• [THE PROBLEM]:
Below are some records. Return exactly the lines from the one containing "- Restart Jenkins" through the one containing "### Create a build job", both included, and only those.

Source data
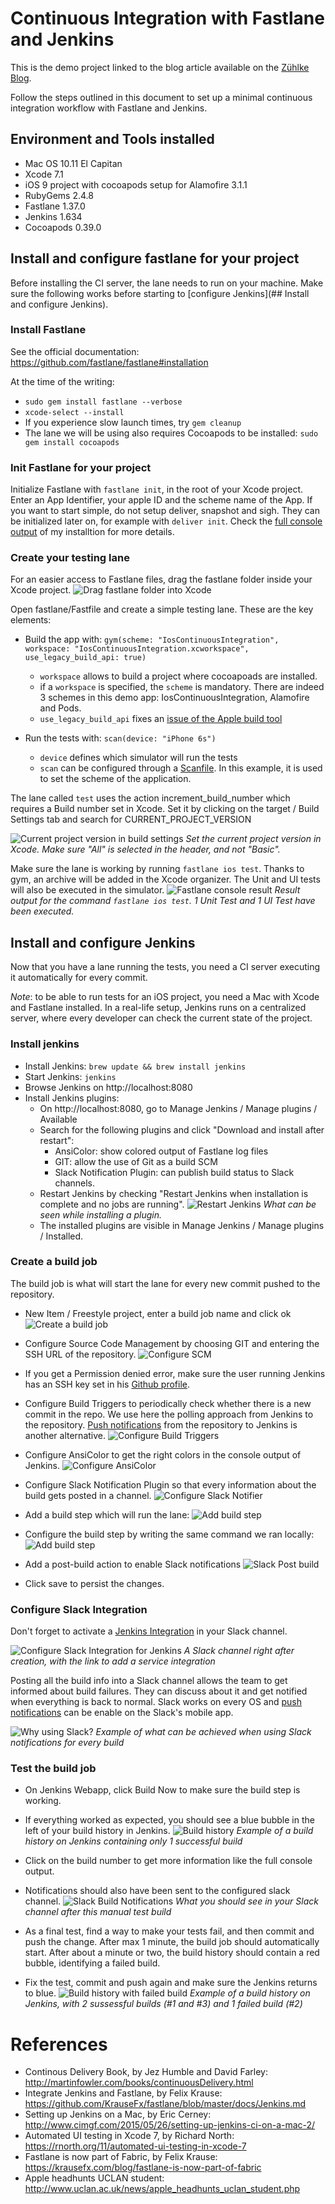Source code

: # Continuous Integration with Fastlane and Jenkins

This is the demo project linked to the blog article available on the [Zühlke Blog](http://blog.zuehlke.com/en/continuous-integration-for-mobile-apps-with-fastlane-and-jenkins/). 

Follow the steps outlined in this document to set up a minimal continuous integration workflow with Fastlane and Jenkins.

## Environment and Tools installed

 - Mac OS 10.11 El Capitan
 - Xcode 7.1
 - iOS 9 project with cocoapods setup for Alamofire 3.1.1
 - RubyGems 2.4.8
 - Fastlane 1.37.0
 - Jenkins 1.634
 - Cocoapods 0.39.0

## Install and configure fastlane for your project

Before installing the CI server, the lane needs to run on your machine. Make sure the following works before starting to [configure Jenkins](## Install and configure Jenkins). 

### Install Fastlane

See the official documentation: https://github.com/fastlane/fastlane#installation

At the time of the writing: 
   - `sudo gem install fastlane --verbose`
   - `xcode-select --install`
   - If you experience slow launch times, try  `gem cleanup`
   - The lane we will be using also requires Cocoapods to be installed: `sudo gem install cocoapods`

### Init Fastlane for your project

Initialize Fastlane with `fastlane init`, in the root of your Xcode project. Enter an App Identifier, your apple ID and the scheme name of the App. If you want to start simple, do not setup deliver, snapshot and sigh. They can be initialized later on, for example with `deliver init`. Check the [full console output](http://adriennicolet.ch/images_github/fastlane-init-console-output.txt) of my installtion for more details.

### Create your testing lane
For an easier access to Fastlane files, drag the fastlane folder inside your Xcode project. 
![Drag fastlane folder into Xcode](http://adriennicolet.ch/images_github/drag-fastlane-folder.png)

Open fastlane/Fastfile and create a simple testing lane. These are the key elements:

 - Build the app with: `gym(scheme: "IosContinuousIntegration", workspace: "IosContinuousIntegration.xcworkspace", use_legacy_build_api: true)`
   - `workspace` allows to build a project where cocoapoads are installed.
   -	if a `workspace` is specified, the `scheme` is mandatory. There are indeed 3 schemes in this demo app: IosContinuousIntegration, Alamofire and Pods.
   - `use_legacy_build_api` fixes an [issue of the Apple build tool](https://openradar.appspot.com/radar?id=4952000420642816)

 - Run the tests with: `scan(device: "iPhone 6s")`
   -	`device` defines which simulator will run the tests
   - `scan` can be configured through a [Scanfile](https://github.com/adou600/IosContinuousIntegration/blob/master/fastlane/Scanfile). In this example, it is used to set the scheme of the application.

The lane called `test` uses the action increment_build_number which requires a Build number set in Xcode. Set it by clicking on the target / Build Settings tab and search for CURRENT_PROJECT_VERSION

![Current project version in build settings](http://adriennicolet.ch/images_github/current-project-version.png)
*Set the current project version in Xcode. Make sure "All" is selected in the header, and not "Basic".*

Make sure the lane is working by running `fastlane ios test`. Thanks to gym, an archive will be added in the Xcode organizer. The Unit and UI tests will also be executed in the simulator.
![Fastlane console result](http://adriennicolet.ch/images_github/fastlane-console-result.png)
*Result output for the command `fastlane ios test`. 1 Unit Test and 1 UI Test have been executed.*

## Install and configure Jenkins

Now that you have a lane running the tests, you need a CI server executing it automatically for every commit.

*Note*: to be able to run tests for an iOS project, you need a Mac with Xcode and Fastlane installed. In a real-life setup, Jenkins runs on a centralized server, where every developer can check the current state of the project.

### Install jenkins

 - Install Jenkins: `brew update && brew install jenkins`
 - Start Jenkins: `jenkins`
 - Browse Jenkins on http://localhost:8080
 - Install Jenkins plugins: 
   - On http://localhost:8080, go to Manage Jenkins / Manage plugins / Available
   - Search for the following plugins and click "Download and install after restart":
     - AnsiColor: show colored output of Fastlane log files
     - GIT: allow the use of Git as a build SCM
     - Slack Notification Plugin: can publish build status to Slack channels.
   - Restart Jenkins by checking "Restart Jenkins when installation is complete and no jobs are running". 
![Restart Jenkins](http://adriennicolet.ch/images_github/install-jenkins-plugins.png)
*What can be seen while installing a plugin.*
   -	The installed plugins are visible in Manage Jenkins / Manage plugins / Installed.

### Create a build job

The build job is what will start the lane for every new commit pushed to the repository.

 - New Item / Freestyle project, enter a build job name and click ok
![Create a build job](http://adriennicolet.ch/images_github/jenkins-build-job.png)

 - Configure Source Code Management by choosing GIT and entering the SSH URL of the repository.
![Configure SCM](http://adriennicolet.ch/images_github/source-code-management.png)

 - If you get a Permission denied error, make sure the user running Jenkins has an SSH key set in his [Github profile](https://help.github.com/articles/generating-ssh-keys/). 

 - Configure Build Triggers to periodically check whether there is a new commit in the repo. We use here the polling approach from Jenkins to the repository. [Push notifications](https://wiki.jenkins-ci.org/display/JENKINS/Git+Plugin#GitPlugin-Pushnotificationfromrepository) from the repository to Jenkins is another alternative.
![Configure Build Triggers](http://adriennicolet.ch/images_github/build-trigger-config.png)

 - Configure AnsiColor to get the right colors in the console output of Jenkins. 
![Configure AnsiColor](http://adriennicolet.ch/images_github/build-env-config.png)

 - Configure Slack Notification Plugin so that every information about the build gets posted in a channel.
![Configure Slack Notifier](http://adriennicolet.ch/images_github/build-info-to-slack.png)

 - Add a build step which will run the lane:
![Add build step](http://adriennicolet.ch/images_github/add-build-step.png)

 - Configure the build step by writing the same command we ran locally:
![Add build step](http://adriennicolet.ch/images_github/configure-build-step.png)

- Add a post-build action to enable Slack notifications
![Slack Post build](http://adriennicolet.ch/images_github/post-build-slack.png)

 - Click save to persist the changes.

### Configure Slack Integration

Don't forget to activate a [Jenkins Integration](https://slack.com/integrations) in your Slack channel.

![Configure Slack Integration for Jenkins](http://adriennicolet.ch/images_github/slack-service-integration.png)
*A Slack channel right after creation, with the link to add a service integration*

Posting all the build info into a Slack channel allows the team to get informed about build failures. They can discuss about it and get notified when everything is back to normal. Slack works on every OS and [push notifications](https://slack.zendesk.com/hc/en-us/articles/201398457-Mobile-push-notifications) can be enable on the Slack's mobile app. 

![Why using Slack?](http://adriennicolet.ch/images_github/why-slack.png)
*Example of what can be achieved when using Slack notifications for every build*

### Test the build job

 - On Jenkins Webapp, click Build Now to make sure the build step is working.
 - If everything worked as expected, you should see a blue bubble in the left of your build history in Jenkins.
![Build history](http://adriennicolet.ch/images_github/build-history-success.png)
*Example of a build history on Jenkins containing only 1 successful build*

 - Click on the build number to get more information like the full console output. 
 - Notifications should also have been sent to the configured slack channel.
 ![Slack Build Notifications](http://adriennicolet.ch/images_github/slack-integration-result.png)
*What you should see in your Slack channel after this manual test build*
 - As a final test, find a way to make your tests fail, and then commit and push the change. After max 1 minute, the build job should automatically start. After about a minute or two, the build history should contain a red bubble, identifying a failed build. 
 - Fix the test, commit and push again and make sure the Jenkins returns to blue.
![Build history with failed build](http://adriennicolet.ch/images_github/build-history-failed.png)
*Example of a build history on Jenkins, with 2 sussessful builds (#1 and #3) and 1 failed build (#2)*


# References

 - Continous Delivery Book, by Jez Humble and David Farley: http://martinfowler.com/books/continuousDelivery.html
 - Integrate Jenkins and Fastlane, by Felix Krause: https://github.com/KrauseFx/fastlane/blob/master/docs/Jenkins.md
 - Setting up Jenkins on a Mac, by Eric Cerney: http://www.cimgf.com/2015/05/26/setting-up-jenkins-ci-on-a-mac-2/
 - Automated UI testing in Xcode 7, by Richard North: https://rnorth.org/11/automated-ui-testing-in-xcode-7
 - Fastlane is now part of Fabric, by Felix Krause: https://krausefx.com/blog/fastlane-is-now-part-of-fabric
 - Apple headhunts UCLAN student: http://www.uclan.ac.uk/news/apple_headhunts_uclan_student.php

• [RESPONSE TO THE TASK]:
   - Restart Jenkins by checking "Restart Jenkins when installation is complete and no jobs are running". 
![Restart Jenkins](http://adriennicolet.ch/images_github/install-jenkins-plugins.png)
*What can be seen while installing a plugin.*
   -	The installed plugins are visible in Manage Jenkins / Manage plugins / Installed.

### Create a build job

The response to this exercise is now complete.